While in East Timor they swim and play and talk but they also visit some of the prisons and torture cells that speak of the recent past and the violence of Indonesia’s occupation. ‘The solitary confinement cells—they are really creepy.’ They search for words. ‘Exorcise’, one of them says. Another mentions Port Arthur. It’s as though something has to be cleansed, and because they have been there, inside the places where brutal acts were committed, they feel the need to be cleansed too. East Timor exacts a price from them.

But it gives them boundless and unexpected pleasures as well. Some of it is sublimely simple: swimming out to the coral reef at Bacau (‘Almost too idyllic. I thought, “I can’t believe I’m here”.’) Or playing with children. One day they run amok in the rice stacks with a bunch of young East Timorese. And become children themselves again. They are amazed at ‘how beautiful’ East Timor is. Before they left they knew what they were going to do there. Something like good works—not a phrase they’d use. But none of them anticipated the degree to which the country would act on them, gratis.

They play basketball and volleyball. The trip was originally conceived in part as an exchange of sporting skills, and the girls come armed with gifts, including guitar strings, dress up dolls made at school, and sporting equipment. But do they dominate on the field? Well, ‘In basketball we did fine’, but volleyball—‘a bit of a problem’. So much of a problem that by the end, their driver, Marcus, who speaks no English, can manage a fluent ‘Volleyball, no good?’ and barracks for the Australians, out of desperate solidarity.

While they are there, Australia and East Timor become embroiled in rancorous arguments over territorial rights to the rich energy reserves in the Timor Sea. Accusations of exploitation from the East Timorese government are countered by righteousness in Canberra. On the ground in Dili there are signs of a different kind. Leading up to Independence celebrations, the girls visit the Alola Foundation, set up by the Australian wife of Xanana Gusmão, Kirsty Sword. They see how it promotes women’s health and craft. They come home wearing the Tais woven by the women, and they have their own experience of the kind of linkage between Australia and East Timor schools that the Alola Foundation promotes.
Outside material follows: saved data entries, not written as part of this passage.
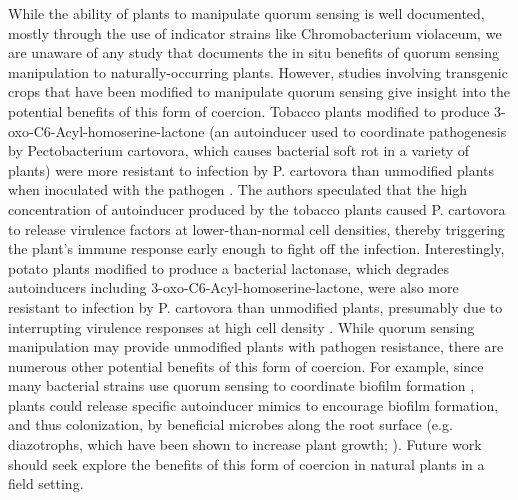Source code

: \documentclass[PhD]{msu-thesis}
\begin{document}
While the ability of plants to manipulate quorum sensing is well documented, mostly through the use of indicator strains like Chromobacterium violaceum, we are unaware of any study that documents the in situ benefits of quorum sensing manipulation to naturally-occurring plants. However, studies involving transgenic crops that have been modified to manipulate quorum sensing give insight into the potential benefits of this form of coercion. Tobacco plants modified to produce 3-oxo-C6-Acyl-homoserine-lactone (an autoinducer used to coordinate pathogenesis by Pectobacterium cartovora, which causes bacterial soft rot in a variety of plants) were more resistant to infection by P. cartovora than unmodified plants when inoculated with the pathogen \cite{mae2001}. The authors speculated that the high concentration of autoinducer produced by the tobacco plants caused P. cartovora to release virulence factors at lower-than-normal cell densities, thereby triggering the plant’s immune response early enough to fight off the infection. Interestingly, potato plants modified to produce a bacterial lactonase, which degrades autoinducers including 3-oxo-C6-Acyl-homoserine-lactone, were also more resistant to infection by P. cartovora than unmodified plants, presumably due to interrupting virulence responses at high cell density \cite{dong2001}. While quorum sensing manipulation may provide unmodified plants with pathogen resistance, there are numerous other potential benefits of this form of coercion. For example, since many bacterial strains use quorum sensing to coordinate biofilm formation \cite{bassler1999}, plants could release specific autoinducer mimics to encourage biofilm formation, and thus colonization, by beneficial microbes along the root surface (e.g. diazotrophs, which have been shown to increase plant growth; \cite{norman2017}). Future work should seek explore the benefits of this form of coercion in natural plants in a field setting.
\end{document}
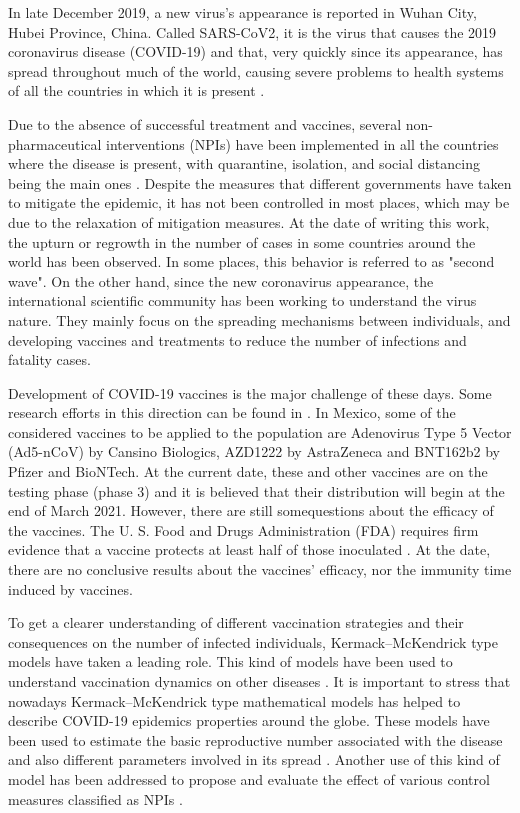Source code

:     In late December 2019, a new virus's appearance is reported in Wuhan City,
Hubei Province, China. Called SARS-CoV2, it is the virus that causes the 2019
coronavirus disease (COVID-19) and that, very quickly since its appearance, has
spread throughout much of the world, causing severe problems to health systems
of all the countries in which it is present \cite{Who12020}.

    Due to the absence of successful treatment and vaccines, several
non-pharmaceutical interventions (NPIs) have been implemented in all the
countries where the disease is present, with quarantine, isolation, and social
distancing being the main ones \cite{Wilder2020,Liu2020_2}. Despite the measures
that different governments have taken to mitigate the epidemic, it has not been
controlled in most places, which may be due to the relaxation of mitigation
measures. At the date of writing this work, the upturn or regrowth in the number
of cases in some countries around the world has been observed. In some places,
this behavior is referred to as "second wave". On the other hand, since the new
coronavirus appearance, the international scientific community has been working
to understand the virus nature. They mainly focus on the spreading mechanisms
between individuals, and developing vaccines and treatments to reduce the number
of infections and fatality cases.

    Development of COVID-19 vaccines is the major challenge of these days. Some
research efforts in this direction can be found in \cite{Belete2020,Kaur2020}.
In Mexico, some of the considered vaccines to be applied to the population are
Adenovirus Type 5 Vector (Ad5-nCoV) by Cansino Biologics, AZD1222 by
AstraZeneca and BNT162b2 by Pfizer and BioNTech. At the current date, these
and other vaccines are on the testing phase (phase 3) and it is believed that
their distribution will begin at the end of March 2021. However, there are
still somequestions about the efficacy of the vaccines. The U. S. Food and Drugs
Administration (FDA) requires firm evidence that a vaccine protects at least
half of those inoculated \cite{Shah2020}. At the date, there are no conclusive
results about the vaccines' efficacy, nor the immunity time induced by vaccines.

    To get a clearer understanding of different vaccination strategies and their
consequences on the number of infected individuals, Kermack--McKendrick type
models have taken a leading role. This kind of models have been used to
understand vaccination dynamics on other diseases \cite{Alexander2004}. It is
important to stress that nowadays Kermack--McKendrick type mathematical models
has helped to describe COVID-19 epidemics properties around the globe. These
models have been used to estimate the basic reproductive number associated with
the disease and also different parameters involved in its spread
\cite{Liu2020,Sarkar2020}. Another use of this kind of model has been addressed
to propose and evaluate the effect of various control measures classified as
NPIs
\cite{Acuna2020,Santana2020,Ngonghala2020,Liu2020,Shaikh2020,DeVisscher2020}.

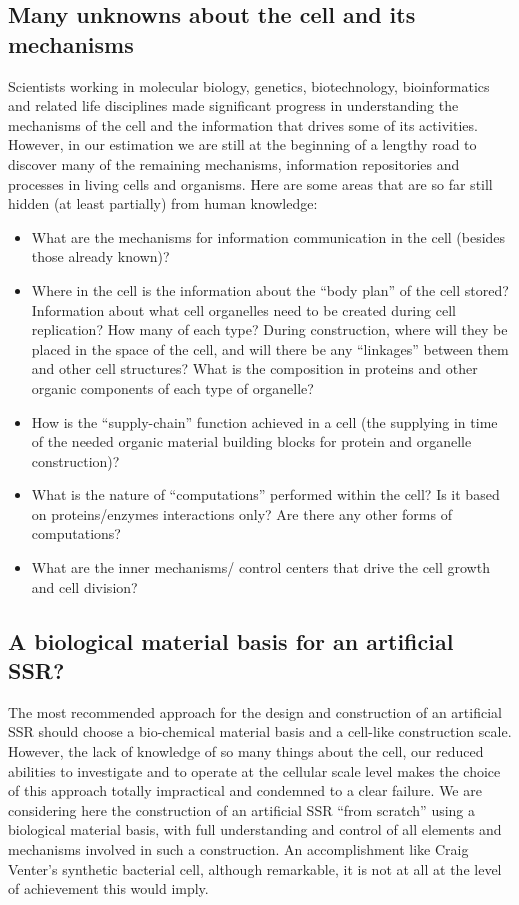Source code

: \subsection{Many unknowns about the cell and its mechanisms}

Scientists working in molecular biology, genetics, biotechnology,
bioinformatics and related life disciplines made significant progress
in understanding the mechanisms of the cell and the information that
drives some of its activities. However, in our estimation we are still
at the beginning of a lengthy road to discover many of the remaining
mechanisms, information repositories and processes in living cells and
organisms. Here are some areas that are so far still hidden (at least
partially) from human knowledge:

\begin{itemize}
\item What are the mechanisms for information communication in the cell
(besides those already known)?
\item Where in the cell is the information about the “body plan” of the
cell stored? Information about what cell organelles need to be created
during cell replication? How many of each type? During construction,
where will they be placed in the space of the cell, and will there be
any “linkages” between them and other cell structures? What is the
composition in proteins and other organic components of each type of
organelle?
\item How is the “supply-chain” function achieved in a cell (the
supplying in time of the needed organic material building blocks for
protein and organelle construction)?
\item What is the nature of “computations” performed within the cell? Is
it based on proteins/enzymes interactions only? Are there any other
forms of computations?
\item What are the inner mechanisms/ control centers that drive the cell
growth and cell division?
\end{itemize}

\subsection{A biological material basis for an artificial SSR?}

The most recommended approach for the design and construction of an
artificial SSR should choose a bio-chemical material basis and a
cell-like construction scale. However, the lack of knowledge of so many
things about the cell, our reduced abilities to investigate and to
operate at the cellular scale level makes the choice of this approach
totally impractical and condemned to a clear failure. We are
considering here the construction of an artificial SSR “from scratch”
using a biological material basis, with full understanding and control
of all elements and mechanisms involved in such a construction. An
accomplishment like Craig Venter’s synthetic bacterial cell, although
remarkable, it is not at all at the level of achievement this would
imply.

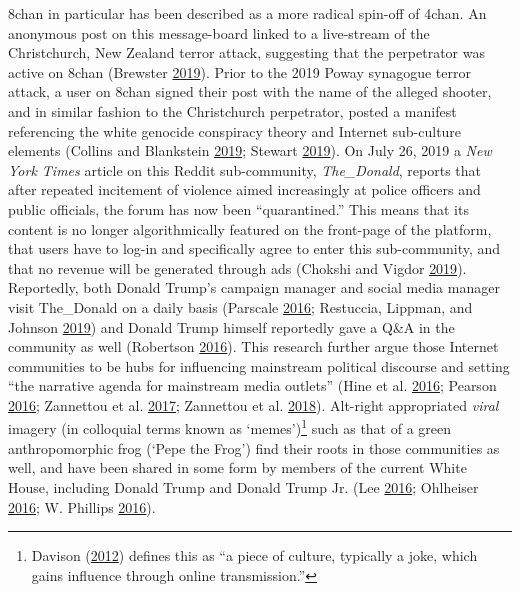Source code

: \documentclass[10pt,british,A4paper,,openany]{memoir}
\begin{document}
8chan in particular has been described as a more radical spin-off of
4chan. An anonymous post on this message-board linked to a live-stream
of the Christchurch, New Zealand terror attack, suggesting that the
perpetrator was active on 8chan (Brewster
\protect\hyperlink{ref-brewster_after_2019}{2019}). Prior to the 2019
Poway synagogue terror attack, a user on 8chan signed their post with
the name of the alleged shooter, and in similar fashion to the
Christchurch perpetrator, posted a manifest referencing the white
genocide conspiracy theory and Internet sub-culture elements (Collins
and Blankstein \protect\hyperlink{ref-collins_anti-semitic_2019}{2019};
Stewart \protect\hyperlink{ref-stewart_8chan_2019}{2019}). On July 26,
2019 a \emph{New York Times} article on this Reddit sub-community,
\emph{The\_Donald}, reports that after repeated incitement of violence
aimed increasingly at police officers and public officials, the forum
has now been ``quarantined.'' This means that its content is no longer
algorithmically featured on the front-page of the platform, that users
have to log-in and specifically agree to enter this sub-community, and
that no revenue will be generated through ads (Chokshi and Vigdor
\protect\hyperlink{ref-chokshi_reddit_2019}{2019}). Reportedly, both
Donald Trump's campaign manager and social media manager visit
The\_Donald on a daily basis (Parscale
\protect\hyperlink{ref-parscale_reddit_2016}{2016}; Restuccia, Lippman,
and Johnson \protect\hyperlink{ref-restuccia_get_2019}{2019}) and Donald
Trump himself reportedly gave a Q\&A in the community as well (Robertson
\protect\hyperlink{ref-robertson_donald_2016}{2016}). This research
further argue those Internet communities to be hubs for influencing
mainstream political discourse and setting ``the narrative agenda for
mainstream media outlets'' (Hine et al.
\protect\hyperlink{ref-hine_kek_2016}{2016}; Pearson
\protect\hyperlink{ref-pearson_scientists_2016}{2016}; Zannettou et al.
\protect\hyperlink{ref-zannettou_web_2017}{2017}; Zannettou et al.
\protect\hyperlink{ref-zannettou_origins_2018}{2018}). Alt-right
appropriated \emph{viral} imagery (in colloquial terms known as
`memes')\footnote{Davison
  (\protect\hyperlink{ref-davison_language_2012}{2012}) defines this as
  ``a piece of culture, typically a joke, which gains influence through
  online transmission.''} such as that of a green anthropomorphic frog
(`Pepe the Frog') find their roots in those communities as well, and
have been shared in some form by members of the current White House,
including Donald Trump and Donald Trump Jr. (Lee
\protect\hyperlink{ref-lee_understanding_2016}{2016}; Ohlheiser
\protect\hyperlink{ref-ohlheiser_analysis_2016}{2016}; W. Phillips
\protect\hyperlink{ref-phillips_alt-right_2016}{2016}).
\end{document}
Finally, just before the Independence fireworks begin, they go to a concert and hear Paul Kelly sing. His support act is Peter Garrett. The Paul Kelly song the girls reprise to me in the echoing Kilbreda room is ‘From little things big things grow.’ They figure it was sung expressly for them. 

Morag Fraser is an adjunct professor in the Faculty of Humanities and Social Sciences at La Trobe University. She was a student at Kilbreda during its half-century celebrations.

The eight girls were Camille Ravesi, Angie Stuart, Tracey-Anne Collins, Bridget O’Brien, Laura Bartholomeusz, Caitlin Wood, Amanda Sheppard and Jess Wilson. The teachers were Michelle Moore, Joanne King and Mary Stack.